There were still some concerns on the pit wall, and the Mercedes drivers were forced to abandon their attempts to make it on one stop, but Vettel made it look easy.
...and with Vettel able to run deep, opted for just the one stop © LAT
"We were worried," said Newey. "The trouble is if you hit the cliff with the tyres, as we've seen so many times, it can come quite suddenly. And the lap-time deficit at that point is huge. So yes, we were worried, but we got away with it.
"It was a trying qualifying session, so to recover through to second was a great result."
Meanwhile, it was another frustrating race for Webber, who followed up his eighth places in the previous two grands prix with a modest sixth. He started with older tyres than Vettel, but nevertheless being passed by his team-mate - and losing out to others who, like Webber, stopped twice - ensured that it was not a great day for the Aussie.
"He just didn't manage to overtake as easily or as well as Seb did," said Newey. "And he spent most of his race in traffic."
"We wanted to get more out of it with Mark," admitted Horner. "We went aggressive with the first stop, and after that he was going well. Then at the second stop unfortunately Hulkenberg pitted on the same lap as us, and they got caught behind Schumacher, who was already starting to get into trouble. Probably our top speed wasn't quick enough today, and that hurt when Mark was in the DRS zone. He wasn't able to make use of it to pass at the end of the straight.

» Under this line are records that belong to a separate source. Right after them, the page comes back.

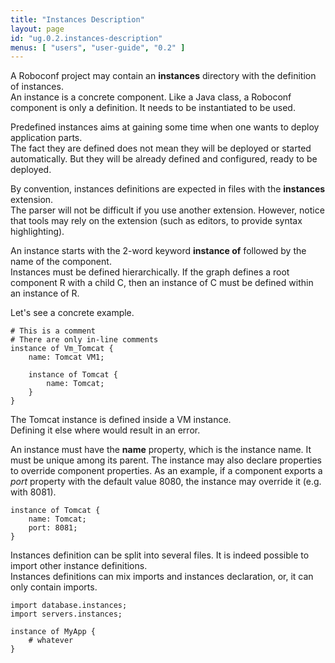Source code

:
 ```yaml
---
title: "Instances Description"
layout: page
id: "ug.0.2.instances-description"
menus: [ "users", "user-guide", "0.2" ]
---
```


A Roboconf project may contain an **instances** directory with the definition of instances.  
An instance is a concrete component. Like a Java class, a Roboconf component is only a definition.
It needs to be instantiated to be used.

Predefined instances aims at gaining some time when one wants to deploy application parts.  
The fact they are defined does not mean they will be deployed or started automatically. But they
will be already defined and configured, ready to be deployed.

By convention, instances definitions are expected in files with the **instances** extension.  
The parser will not be difficult if you use another extension. However, notice that tools
may rely on the extension (such as editors, to provide syntax highlighting).

An instance starts with the 2-word keyword **instance of** followed by the name of the component.  
Instances must be defined hierarchically. If the graph defines a root component R with a 
child C, then an instance of C must be defined within an instance of R.

Let's see a concrete example.

	# This is a comment
	# There are only in-line comments
	instance of Vm_Tomcat {
		name: Tomcat VM1;
	
		instance of Tomcat {
			name: Tomcat;
		}
	}

The Tomcat instance is defined inside a VM instance.  
Defining it else where would result in an error.

An instance must have the **name** property, which is the instance name. It must be unique among its parent.
The instance may also declare properties to override component properties. As an example, if a component exports
a *port* property with the default value 8080, the instance may override it (e.g. with 8081).

	instance of Tomcat {
		name: Tomcat;
		port: 8081;
	}

Instances definition can be split into several files. It is indeed possible to import other instance definitions.  
Instances definitions can mix imports and instances declaration, or, it can only contain imports.

	import database.instances;
	import servers.instances;
	
	instance of MyApp {
		# whatever
	}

"It's the way we set the car up for this race - after no dry running on Friday you have to make your choices. With hindsight we'd have set the car up to be slightly quicker at the end of the straight."
Nevertheless sixth place was better than nothing, and in the grand scheme of things Red Bull actually gained a point over McLaren in the constructors' championship.
Vettel's second place was a superb case of damage-limitation by team and driver, one that could prove extremely valuable by the time we get to the finale in Brazil.
"Without a lot of mileage on Friday, we felt pretty competitive in FP3," said Horner. "We underperformed in qualifying, but our pace in the race was very strong.
"I've said on numerous occasions that things over the course of a championship tend to even themselves up. Fernando's had a phenomenal run of 23 points-scoring races, and at some point that comes to an end. It was unfortunate for him today.
"It looked really nasty when the Lotus went really close to his head, but all the drivers escaped uninjured - that was the most important thing. After that became clear, the most important thing for us became to capitalise on two championship rivals not scoring."